Data extracts »
——————

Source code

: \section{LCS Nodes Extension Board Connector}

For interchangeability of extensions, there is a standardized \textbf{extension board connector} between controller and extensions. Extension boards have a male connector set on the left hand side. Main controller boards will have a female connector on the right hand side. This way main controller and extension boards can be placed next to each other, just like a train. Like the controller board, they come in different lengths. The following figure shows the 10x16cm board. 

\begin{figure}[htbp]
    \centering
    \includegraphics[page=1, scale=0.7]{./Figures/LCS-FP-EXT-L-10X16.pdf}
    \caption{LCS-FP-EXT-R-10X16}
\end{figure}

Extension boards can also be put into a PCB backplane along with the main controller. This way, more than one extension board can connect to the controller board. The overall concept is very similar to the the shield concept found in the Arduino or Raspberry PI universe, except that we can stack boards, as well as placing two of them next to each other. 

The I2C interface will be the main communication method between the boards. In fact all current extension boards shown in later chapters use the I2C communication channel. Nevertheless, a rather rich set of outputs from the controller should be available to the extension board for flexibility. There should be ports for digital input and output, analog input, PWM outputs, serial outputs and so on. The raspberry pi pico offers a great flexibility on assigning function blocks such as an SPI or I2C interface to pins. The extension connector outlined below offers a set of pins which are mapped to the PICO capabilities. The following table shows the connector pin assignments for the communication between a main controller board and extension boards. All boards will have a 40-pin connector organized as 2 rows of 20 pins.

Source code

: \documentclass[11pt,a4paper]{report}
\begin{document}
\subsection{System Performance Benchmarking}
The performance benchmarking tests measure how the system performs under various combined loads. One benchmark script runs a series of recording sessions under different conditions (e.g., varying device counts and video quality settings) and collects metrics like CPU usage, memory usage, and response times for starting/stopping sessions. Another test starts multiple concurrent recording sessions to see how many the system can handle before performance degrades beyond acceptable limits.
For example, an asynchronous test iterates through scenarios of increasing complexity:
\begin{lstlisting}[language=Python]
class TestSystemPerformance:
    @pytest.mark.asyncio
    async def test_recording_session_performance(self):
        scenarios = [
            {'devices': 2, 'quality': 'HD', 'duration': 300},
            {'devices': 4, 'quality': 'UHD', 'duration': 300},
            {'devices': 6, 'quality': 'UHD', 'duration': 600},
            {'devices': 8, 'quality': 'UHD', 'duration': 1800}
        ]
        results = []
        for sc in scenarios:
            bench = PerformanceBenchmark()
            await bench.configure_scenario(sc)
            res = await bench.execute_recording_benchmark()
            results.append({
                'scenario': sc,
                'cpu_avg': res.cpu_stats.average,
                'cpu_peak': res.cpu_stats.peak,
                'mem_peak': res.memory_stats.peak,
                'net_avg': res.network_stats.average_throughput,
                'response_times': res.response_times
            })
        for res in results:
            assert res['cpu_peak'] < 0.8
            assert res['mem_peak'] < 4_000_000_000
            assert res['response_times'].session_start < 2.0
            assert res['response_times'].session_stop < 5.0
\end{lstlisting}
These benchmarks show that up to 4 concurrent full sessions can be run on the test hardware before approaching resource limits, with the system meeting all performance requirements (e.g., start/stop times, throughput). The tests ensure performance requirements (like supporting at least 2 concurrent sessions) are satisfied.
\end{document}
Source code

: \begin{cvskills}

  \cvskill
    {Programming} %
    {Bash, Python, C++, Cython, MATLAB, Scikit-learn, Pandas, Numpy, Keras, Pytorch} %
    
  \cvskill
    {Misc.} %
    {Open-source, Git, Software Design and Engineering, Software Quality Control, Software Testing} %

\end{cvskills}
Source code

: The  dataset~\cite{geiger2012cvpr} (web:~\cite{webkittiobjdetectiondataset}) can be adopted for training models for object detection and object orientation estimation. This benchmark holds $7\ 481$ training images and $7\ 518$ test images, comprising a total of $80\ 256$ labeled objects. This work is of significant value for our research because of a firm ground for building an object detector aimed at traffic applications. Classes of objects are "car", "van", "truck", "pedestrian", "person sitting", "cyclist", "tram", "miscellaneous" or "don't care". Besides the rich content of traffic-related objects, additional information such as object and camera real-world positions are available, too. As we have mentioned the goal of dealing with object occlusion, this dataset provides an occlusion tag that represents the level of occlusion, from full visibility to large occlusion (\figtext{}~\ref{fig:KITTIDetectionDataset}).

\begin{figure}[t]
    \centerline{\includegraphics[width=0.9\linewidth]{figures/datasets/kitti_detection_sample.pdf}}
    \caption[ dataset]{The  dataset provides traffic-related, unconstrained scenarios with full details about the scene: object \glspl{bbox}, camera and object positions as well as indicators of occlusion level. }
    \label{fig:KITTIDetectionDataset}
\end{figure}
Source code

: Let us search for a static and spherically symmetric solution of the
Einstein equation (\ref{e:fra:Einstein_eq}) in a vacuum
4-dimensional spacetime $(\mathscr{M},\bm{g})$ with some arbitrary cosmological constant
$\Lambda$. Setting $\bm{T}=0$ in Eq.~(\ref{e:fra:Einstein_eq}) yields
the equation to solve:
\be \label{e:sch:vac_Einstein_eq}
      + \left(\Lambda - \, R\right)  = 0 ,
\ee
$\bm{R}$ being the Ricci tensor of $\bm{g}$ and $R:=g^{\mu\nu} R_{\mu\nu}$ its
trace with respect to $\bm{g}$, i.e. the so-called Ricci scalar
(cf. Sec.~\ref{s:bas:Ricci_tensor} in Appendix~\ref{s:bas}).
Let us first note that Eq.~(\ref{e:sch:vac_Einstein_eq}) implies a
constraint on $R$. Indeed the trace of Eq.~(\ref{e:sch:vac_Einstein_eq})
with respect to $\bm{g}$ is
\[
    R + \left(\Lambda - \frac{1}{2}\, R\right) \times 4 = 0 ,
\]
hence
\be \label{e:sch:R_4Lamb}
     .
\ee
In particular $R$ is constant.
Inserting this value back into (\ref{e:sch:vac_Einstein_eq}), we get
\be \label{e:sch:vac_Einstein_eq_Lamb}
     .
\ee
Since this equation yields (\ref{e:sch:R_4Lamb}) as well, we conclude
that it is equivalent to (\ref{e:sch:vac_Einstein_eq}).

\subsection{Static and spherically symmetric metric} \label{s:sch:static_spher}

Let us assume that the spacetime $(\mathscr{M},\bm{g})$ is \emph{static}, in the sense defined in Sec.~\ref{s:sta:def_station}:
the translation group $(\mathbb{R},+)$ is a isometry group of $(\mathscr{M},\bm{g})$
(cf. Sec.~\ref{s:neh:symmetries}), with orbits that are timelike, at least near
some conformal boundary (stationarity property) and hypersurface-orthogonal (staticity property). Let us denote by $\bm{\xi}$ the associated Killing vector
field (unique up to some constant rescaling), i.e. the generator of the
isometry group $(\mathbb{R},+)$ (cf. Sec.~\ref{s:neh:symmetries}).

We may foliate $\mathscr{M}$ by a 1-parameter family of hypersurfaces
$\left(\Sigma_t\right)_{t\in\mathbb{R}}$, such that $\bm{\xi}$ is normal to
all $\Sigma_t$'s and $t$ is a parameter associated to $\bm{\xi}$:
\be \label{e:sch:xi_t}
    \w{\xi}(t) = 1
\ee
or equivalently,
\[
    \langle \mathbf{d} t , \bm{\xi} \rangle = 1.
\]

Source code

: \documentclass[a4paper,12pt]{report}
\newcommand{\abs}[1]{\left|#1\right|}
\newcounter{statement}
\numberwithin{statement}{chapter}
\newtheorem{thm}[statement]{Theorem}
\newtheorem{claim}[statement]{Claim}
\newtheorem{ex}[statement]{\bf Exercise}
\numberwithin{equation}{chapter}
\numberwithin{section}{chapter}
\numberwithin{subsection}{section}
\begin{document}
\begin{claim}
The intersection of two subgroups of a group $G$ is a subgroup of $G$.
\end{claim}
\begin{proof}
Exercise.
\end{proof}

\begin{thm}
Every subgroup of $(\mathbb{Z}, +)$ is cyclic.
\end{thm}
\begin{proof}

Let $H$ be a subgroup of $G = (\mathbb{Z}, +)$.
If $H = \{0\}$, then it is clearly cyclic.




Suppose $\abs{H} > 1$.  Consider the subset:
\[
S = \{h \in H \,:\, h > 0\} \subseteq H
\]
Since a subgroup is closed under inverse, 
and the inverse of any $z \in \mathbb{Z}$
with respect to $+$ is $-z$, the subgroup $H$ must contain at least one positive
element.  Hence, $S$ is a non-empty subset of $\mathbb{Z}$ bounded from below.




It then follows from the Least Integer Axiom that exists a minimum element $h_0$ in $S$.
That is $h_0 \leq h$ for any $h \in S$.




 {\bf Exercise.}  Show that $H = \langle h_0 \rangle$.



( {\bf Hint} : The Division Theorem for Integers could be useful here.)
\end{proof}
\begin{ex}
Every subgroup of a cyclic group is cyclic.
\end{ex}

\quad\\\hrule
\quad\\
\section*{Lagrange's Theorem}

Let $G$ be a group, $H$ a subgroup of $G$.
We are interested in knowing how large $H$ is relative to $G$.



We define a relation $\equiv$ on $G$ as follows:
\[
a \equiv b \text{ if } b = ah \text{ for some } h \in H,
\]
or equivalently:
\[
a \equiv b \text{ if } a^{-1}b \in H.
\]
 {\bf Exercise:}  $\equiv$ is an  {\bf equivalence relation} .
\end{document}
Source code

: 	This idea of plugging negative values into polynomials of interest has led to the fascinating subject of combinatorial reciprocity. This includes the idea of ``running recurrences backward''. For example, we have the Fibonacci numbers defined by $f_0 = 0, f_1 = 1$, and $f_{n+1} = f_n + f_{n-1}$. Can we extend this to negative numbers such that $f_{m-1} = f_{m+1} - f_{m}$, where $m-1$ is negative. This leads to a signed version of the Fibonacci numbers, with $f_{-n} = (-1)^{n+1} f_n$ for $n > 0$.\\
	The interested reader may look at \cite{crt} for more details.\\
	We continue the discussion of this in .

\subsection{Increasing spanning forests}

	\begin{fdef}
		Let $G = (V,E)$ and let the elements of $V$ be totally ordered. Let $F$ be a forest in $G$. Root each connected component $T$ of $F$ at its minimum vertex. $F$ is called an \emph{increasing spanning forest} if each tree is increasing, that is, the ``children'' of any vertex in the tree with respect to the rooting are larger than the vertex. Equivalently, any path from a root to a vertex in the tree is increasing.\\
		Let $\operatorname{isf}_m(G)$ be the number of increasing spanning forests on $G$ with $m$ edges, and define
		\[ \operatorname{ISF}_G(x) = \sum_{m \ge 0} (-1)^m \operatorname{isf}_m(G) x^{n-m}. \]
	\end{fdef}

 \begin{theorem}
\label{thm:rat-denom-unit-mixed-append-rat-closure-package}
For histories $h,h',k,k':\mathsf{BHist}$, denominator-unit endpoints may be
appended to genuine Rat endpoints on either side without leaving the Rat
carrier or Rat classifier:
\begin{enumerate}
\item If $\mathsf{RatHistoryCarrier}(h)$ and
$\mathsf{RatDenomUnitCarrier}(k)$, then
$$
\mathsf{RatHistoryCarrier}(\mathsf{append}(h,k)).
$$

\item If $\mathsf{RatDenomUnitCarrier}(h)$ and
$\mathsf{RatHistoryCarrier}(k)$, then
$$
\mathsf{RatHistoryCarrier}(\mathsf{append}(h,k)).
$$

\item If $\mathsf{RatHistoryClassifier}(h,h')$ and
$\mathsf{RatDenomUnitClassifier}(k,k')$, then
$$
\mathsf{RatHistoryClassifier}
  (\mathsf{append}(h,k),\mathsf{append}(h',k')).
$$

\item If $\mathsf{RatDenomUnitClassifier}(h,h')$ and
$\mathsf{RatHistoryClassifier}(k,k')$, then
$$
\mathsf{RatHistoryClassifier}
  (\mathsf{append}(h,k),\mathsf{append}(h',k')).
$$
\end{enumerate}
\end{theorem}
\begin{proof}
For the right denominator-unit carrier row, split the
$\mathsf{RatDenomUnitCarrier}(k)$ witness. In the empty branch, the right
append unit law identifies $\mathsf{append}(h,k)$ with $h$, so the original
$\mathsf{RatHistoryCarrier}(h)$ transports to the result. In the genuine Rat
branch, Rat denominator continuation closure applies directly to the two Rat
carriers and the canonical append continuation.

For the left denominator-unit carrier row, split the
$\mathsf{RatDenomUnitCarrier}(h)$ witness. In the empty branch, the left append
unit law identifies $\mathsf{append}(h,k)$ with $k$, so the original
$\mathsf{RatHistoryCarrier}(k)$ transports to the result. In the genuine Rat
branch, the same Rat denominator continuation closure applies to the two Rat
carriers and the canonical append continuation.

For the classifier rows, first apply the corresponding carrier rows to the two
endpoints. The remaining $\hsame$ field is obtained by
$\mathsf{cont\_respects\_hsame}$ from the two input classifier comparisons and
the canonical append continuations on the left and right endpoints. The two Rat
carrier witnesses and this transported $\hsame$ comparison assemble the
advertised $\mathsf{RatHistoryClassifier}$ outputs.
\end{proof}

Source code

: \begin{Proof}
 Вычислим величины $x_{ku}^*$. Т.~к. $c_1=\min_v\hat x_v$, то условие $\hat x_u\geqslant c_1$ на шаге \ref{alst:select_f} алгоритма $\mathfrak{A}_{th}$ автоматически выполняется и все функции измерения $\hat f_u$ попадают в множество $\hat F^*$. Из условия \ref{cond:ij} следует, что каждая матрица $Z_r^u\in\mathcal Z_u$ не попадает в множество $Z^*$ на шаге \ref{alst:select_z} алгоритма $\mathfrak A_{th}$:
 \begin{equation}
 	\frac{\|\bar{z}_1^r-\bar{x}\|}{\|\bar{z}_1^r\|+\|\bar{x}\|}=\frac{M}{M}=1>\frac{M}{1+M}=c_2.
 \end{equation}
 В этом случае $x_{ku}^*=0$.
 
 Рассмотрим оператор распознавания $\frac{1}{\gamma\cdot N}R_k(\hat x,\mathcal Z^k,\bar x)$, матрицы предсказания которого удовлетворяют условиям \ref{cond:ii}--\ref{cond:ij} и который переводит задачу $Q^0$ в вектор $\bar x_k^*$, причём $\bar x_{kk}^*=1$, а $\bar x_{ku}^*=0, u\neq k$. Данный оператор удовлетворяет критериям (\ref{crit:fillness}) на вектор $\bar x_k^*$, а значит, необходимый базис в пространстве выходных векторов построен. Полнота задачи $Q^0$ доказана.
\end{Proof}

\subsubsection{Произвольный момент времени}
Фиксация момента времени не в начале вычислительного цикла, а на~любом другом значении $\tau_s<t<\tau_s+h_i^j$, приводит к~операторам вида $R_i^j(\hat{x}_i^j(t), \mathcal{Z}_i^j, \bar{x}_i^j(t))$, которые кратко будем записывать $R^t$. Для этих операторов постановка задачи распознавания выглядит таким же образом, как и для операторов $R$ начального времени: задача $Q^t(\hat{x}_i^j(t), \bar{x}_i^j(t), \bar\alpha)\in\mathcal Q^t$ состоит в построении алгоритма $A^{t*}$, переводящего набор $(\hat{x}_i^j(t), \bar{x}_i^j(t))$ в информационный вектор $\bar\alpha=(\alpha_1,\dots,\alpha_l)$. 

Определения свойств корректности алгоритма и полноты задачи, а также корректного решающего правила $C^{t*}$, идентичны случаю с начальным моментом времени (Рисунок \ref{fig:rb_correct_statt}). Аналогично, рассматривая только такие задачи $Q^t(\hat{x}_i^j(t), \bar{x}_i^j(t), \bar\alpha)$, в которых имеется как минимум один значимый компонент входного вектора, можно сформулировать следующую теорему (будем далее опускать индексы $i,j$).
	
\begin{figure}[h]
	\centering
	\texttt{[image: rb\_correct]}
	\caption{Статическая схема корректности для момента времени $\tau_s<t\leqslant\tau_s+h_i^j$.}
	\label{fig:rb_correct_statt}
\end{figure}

——————

Task to carry out »
When you find a line in the records that contains the word "корректности", copy it.

Exercise response »
Определения свойств корректности алгоритма и полноты задачи, а также корректного решающего правила $C^{t*}$, идентичны случаю с начальным моментом времени (Рисунок \ref{fig:rb_correct_statt}). Аналогично, рассматривая только такие задачи $Q^t(\hat{x}_i^j(t), \bar{x}_i^j(t), \bar\alpha)$, в которых имеется как минимум один значимый компонент входного вектора, можно сформулировать следующую теорему (будем далее опускать индексы $i,j$).
	\caption{Статическая схема корректности для момента времени $\tau_s<t\leqslant\tau_s+h_i^j$.}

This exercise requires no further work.